Probably the hardest thing I ever did explained as simply as possible.

DrBearhands

A while ago, I came across a situation where I needed to know things about some hidden state at compile time. Traditionally, this is done using Hoare logic. In Hoare logic, every statement has a precondition and a postcondition. That is, what must be true before the statement and what will be true after the statement. For the statement “set x to 7”, the precondition is that x exists, and the postcondition is that is x = 7. We can chain multiple statements and get a final postcondition using the rules of Hoare logic.

Hoare logic is limited, which is one reason I strongly prefer (total) functional programming over imperative programming. Nevertheless, even functional programmers must deal with mutable state at some point. Generally we do this with a function of type

s -> s

where s is the type of the state. That is, a function that takes as state as input, and produces a new state as output. A state-changing function may also return some value, so the actual type of the function is

s -> (a, s)

where a is the type of the return value. In functional programming we use tuples to “return” multiple values. When we define how several state-changing functions can be chained together, they are called monads. You don’t need to understand what that means exactly. “Monad” is just a mathematical name for a certain pattern.

It seemed what I wanted was Hoare logic over state monads. I came across a paper about the Hoare state monad. With the knowledge I had, this was one of the most difficult things I have ever implemented. I had already given up on Hoare state monads at least twice. This time I finally managed it after a full week. I feel that not sharing this journey would be a waste. Especially since they will probably turn out to be too complicated for the purpose I had in mind.

The code in this article is what I actually used to deconstruct the problem for myself. Plus a few extras for things that are only obvious to me.

Not every language can express Hoare state monad, we will need a sufficiently powerful type system. I was using Idris 2, so this was not a problem.
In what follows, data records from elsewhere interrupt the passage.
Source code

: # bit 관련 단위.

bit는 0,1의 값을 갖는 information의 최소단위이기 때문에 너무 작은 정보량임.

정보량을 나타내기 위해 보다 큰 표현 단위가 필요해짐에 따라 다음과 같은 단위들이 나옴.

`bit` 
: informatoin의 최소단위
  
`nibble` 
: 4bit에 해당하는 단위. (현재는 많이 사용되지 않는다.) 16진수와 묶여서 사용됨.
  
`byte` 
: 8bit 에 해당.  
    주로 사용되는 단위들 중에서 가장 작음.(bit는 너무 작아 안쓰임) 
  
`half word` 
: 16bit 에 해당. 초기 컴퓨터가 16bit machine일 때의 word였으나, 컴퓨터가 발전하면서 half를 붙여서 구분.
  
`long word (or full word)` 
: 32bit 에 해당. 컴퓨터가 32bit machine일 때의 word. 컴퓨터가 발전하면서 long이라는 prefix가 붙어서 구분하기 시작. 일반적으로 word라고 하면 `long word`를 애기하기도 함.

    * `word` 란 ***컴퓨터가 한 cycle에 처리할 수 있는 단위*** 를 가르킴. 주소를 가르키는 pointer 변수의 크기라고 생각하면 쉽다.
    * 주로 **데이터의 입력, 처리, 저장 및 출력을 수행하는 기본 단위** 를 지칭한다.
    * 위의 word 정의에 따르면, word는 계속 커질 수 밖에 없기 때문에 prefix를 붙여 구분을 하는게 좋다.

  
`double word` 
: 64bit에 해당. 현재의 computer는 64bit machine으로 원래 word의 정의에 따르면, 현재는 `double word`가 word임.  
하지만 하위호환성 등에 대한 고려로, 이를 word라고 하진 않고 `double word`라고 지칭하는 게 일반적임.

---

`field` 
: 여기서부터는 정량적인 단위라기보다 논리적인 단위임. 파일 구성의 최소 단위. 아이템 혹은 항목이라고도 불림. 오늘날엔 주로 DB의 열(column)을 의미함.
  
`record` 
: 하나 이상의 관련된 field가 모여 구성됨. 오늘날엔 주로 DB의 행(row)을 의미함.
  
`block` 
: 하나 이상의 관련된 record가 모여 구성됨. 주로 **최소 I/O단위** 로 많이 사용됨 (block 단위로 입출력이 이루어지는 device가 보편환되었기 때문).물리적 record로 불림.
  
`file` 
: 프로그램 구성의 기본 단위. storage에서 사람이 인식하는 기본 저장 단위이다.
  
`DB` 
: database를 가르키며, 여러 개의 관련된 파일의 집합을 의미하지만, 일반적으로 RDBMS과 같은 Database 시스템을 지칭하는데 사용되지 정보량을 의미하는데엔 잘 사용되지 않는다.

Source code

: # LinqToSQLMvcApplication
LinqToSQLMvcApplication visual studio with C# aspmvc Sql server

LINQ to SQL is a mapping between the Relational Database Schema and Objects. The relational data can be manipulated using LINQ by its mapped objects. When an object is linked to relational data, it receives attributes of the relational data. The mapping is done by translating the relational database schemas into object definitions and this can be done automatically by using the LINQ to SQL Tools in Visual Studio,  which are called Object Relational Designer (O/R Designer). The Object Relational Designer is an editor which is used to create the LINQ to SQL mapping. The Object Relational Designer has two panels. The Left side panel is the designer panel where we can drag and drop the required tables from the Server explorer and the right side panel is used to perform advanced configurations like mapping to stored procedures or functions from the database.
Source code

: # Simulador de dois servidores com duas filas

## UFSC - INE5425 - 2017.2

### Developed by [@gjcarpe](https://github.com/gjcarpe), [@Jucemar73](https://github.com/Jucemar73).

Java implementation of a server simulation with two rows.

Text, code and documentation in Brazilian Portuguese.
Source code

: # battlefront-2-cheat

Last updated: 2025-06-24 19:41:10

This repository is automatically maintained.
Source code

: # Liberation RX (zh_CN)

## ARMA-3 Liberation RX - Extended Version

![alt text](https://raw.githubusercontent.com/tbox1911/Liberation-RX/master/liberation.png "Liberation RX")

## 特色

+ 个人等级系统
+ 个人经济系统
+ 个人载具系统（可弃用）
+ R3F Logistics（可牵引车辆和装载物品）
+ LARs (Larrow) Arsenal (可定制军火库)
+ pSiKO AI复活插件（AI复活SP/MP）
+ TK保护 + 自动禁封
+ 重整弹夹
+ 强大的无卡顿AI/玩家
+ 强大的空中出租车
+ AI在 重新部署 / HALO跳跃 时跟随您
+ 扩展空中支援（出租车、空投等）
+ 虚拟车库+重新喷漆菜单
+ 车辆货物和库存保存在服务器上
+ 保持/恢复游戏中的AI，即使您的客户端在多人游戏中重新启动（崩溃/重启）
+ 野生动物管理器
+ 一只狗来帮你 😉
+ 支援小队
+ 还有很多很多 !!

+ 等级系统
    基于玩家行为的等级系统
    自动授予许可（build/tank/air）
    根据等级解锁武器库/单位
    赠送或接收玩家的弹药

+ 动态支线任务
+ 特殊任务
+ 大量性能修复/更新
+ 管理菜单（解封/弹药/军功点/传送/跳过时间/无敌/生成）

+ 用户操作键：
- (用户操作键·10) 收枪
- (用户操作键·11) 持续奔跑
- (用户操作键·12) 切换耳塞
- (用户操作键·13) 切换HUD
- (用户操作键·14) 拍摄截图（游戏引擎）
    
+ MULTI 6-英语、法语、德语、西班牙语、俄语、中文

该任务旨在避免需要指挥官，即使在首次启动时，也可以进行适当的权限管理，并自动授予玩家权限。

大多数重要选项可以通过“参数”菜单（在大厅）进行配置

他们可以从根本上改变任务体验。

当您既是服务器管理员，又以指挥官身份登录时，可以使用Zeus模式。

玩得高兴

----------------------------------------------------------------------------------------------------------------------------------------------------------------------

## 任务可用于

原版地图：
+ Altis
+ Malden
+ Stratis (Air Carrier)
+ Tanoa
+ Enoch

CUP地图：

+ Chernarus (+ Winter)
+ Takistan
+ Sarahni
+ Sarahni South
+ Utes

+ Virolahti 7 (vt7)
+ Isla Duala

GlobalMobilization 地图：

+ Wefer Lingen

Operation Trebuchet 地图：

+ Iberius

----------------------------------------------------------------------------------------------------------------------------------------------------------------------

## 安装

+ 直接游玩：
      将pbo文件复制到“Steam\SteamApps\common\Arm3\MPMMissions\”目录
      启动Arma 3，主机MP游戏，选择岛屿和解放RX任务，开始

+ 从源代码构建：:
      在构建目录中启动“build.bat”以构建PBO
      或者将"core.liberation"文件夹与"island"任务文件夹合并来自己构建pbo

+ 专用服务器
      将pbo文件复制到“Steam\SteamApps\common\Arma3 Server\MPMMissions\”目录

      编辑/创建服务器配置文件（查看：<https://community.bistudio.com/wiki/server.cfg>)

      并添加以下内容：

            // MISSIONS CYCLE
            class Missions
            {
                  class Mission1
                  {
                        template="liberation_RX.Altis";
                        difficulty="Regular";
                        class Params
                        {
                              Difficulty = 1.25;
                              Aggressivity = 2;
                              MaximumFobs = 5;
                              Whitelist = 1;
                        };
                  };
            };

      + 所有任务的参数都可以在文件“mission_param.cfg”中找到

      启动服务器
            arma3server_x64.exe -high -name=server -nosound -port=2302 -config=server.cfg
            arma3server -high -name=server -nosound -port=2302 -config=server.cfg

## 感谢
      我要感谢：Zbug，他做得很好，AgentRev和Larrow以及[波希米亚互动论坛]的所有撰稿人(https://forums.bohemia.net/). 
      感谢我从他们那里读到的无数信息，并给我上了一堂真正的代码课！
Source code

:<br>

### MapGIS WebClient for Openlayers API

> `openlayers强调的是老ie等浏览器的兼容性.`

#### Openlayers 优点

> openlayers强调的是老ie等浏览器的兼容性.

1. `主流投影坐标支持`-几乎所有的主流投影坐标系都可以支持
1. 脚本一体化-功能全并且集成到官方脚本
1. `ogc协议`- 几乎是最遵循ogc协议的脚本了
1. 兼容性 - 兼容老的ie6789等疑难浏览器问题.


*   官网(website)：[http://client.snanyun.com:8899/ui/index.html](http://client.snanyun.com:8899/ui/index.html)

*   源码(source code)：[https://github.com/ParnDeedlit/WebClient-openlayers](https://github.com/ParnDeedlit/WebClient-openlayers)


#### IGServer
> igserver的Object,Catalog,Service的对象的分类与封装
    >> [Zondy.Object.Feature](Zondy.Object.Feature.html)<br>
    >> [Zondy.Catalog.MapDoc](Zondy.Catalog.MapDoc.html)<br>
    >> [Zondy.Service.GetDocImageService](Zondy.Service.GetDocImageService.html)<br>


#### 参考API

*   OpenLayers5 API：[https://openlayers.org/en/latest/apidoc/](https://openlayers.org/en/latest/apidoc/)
Don’t worry, I will go through any unusual concepts before using them.

First, let’s make our own state monad. I’m going to use a hardcoded state, usually this would be variable.

data MyState = Foo | Bar

For those unfamiliar with sum-types: the above declares that a value of type MyState can be either Foo or Bar.

We go on to create a state monad for MyState, you might be unfamiliar with the notation so I will explain it afterward.

data MyStateMonad : a -> Type where
  MkMyStateMonad : (MyState -> (a, MyState)) -> MyStateMonad a

Note that a single colon indicates a type declaration in Idris. E.g. x : Int means “x is an integer”.

The first line, data MyStateMonad : a -> Type where declares that the MyStateMonad needs some a as input to make a Type. This is similar to arrays. In statically typed languages, we don’t have just “an array”, we have e.g. “an array of integers”. We must specify what’s “inside” it. Similarly we can have a state monad (think of it as a statement) that returns an integer MyStateMonad Int, or a string MyStateMonad String, or something else.

Below the data declaration are all the type’s constructors, only MkMyStateMonad in this case. The constructor has certain arguments, (MyState -> (a, MyState)) in this case. Recall state-changing functions are s->(a,s), with s=MyState in this case. The constructor also has a return type, MyStateMonad a, which must match the type given in the data declaration header. The a is variable in this context, but every a must match, so the return type of the function defines what the type of MyStateMonad a is. E.g.: for a function f : MyState -> (Int, MyState), we know MkMyStateMonad f : MyStateMonad Int.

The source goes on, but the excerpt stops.